Part II: Hard on the heels of that request, Preeminent Journal Not Just in My Field But in the Whole Bloody Discipline asks me to be the tie-breaking blind referee for Critic Y's essay on Major Canonized Poet & Semi-Major Semi-Canonized Composer. These folks are efficient: not merely do they send the request, but they attach the essay, the readers' guidelines, & the 2 previous reports (not, by the way, anonymously – so I know who writ 'em). Reader B says "let's get Critic Y to rewrite & reconsider; there's good stuff here." Reader A rejects the essay outright. Principal reason? Critic Y has failed to take account of Reader A's own essay on M. C. P. & S-M. S-C. C., included oh-so-recently in a collection of essays published by a UK press very few of whose books, I suspect, make it across the Atlantic.

Discuss, drawing yr own conclusions.
***
Hey, we've finally got the DSL & the wifi set up here on Fire Island, & I feel once again as tho I'm plugged into the whole buzzing world of people vicariously living their lives online. To hell with the beach, the bay, & the boardwalks! I'm blogging again!

Wednesday, July 07, 2010

fish are jumpin'

Okay, so here’s how the summer is going so far: we’re taking long weekends (Thursday thru Sunday) in Manhattan, and spending the rest of the week on Fire Island, where I’m doing my damnedest to get some “work” done. Yeah, I know, that’s not the point of vacation, is it? But I can count my blessings in that “work,” for me, is often equivalent to “really solid & deeply satisfying intellectual labor – as is the case with this particular piece I’m working on. Stay tuned.
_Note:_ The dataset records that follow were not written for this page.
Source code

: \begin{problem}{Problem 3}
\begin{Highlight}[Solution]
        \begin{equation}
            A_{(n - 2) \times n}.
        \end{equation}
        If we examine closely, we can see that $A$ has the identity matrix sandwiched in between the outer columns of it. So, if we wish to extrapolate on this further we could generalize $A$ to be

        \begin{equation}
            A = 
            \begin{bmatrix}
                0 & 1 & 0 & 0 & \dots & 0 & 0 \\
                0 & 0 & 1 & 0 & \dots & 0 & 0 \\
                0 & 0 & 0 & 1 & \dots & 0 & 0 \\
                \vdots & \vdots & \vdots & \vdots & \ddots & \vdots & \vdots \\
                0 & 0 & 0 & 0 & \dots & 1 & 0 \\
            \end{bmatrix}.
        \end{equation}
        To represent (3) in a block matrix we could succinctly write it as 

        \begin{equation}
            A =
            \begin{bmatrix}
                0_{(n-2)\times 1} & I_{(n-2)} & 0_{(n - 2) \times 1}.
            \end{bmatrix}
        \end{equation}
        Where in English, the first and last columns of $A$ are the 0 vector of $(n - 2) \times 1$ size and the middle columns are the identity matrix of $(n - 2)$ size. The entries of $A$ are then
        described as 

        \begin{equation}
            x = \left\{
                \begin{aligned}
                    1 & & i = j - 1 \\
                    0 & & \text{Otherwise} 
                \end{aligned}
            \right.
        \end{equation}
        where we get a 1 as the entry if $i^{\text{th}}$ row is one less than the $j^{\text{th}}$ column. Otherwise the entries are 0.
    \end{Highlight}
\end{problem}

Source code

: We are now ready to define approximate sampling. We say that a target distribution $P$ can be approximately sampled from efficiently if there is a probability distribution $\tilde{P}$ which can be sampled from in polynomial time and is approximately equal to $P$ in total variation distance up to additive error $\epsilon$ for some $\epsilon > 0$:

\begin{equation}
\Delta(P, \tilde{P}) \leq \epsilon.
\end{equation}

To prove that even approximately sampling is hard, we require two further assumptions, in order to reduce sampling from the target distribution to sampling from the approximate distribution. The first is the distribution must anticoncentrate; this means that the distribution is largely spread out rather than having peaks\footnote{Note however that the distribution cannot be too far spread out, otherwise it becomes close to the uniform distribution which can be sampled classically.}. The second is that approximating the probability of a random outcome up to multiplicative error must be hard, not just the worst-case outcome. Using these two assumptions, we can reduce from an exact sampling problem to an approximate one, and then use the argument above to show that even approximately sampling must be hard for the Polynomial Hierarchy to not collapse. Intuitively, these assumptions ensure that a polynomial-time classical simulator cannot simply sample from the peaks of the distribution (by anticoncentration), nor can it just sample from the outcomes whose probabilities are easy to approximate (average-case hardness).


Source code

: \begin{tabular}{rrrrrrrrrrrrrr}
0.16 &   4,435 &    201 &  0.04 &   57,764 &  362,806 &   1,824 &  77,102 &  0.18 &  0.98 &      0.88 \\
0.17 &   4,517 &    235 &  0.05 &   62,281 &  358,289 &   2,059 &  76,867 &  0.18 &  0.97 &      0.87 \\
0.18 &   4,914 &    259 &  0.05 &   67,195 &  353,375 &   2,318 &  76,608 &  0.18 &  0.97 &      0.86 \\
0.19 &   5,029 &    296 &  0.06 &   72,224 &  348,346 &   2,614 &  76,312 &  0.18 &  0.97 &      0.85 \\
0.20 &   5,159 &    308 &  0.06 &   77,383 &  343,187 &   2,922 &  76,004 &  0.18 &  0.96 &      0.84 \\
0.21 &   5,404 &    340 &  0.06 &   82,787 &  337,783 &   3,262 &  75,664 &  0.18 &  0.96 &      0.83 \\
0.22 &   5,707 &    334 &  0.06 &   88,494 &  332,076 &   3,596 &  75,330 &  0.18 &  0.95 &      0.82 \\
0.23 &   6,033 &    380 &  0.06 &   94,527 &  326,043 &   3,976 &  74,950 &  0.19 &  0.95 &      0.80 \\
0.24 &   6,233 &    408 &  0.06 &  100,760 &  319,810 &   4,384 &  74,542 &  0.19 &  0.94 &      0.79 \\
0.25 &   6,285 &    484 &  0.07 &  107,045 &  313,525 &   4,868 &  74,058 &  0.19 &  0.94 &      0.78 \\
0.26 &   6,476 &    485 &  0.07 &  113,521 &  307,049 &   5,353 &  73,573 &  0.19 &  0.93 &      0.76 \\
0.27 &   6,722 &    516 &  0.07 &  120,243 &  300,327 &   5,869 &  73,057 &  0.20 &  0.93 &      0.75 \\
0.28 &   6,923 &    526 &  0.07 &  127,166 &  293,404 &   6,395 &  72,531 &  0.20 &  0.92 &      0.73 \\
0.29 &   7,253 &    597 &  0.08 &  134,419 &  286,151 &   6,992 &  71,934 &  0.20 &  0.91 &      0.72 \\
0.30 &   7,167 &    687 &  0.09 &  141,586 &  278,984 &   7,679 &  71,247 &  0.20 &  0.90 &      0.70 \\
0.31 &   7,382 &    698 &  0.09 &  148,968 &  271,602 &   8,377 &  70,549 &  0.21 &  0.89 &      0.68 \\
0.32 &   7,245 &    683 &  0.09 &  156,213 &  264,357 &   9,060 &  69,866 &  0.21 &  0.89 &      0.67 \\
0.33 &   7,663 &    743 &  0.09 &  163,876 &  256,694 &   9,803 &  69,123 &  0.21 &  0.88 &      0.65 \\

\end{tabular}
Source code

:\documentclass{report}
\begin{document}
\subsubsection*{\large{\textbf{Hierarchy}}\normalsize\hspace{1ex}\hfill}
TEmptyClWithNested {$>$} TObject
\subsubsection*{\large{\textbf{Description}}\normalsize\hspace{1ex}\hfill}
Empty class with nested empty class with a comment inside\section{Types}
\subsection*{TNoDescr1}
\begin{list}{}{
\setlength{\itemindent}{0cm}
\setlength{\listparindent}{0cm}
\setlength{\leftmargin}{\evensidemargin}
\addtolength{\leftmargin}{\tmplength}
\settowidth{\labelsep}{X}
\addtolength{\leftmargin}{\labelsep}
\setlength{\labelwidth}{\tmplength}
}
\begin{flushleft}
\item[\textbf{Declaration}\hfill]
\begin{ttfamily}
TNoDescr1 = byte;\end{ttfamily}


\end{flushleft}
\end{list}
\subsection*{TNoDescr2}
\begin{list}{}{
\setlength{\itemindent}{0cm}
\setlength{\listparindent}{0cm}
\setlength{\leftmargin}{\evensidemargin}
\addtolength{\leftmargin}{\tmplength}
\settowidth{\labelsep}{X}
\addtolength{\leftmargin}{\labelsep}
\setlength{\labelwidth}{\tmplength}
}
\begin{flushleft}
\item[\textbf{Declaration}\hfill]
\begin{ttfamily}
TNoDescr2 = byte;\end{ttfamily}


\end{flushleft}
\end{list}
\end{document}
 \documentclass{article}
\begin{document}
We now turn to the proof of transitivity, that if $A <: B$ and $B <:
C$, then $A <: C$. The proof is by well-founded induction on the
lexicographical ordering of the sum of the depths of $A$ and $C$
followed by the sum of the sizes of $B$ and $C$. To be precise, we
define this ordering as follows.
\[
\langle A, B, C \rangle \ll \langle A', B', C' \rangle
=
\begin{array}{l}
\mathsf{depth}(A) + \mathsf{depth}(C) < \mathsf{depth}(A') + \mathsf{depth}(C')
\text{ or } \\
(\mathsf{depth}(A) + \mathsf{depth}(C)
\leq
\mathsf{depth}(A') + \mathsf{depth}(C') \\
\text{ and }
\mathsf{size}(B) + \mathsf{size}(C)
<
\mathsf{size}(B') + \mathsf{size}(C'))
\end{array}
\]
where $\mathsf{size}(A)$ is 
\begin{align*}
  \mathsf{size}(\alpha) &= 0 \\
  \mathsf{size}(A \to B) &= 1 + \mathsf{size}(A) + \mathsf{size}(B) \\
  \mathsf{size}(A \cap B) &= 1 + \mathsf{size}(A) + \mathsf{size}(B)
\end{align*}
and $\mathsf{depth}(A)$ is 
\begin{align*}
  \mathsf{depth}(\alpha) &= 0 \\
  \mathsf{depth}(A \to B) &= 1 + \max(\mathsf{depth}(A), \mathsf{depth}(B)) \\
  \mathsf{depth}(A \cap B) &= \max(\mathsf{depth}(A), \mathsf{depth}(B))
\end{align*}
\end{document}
Time seems to stand still on the Island. We’ve been here since Sunday afternoon, but it seems like we’ve never been anywhere else. There’s no internet connection in the house, so checking e-mail or Facebook is something we do by walking the laptop down to the community library, which has free wireless. But who wants to actually get up from one’s chair in the shade, where you can hear the surf in the distance, watch the folks walk or bike by on the boardwalk “streets,” & lovingly nurse that 2nd cup of coffee (or that 3rd Scotch & soda)?

Been reading a good deal of poetry, most recently Elizabeth Robinson’s Apprehend and Janet Holmes’s F2F.

The next to the last thing I knocked out before leaving Florida, my review of Charles Bernstein’s All the Whiskey in Heaven, is now up at The Rumpus. Do drop by and read, if you like. Caution: This review is pitched quite intentionally for the non-Bernoscenti, so don’t expect a hyper-theoretical post facto analysis of the anti-hegemonic tendencies of Language Poetry in general – it’s a vade mecum for those who might not otherwise have encountered Charles’s work. As I said to myself about the LZ bio, somebody’s got to write it, & why not me?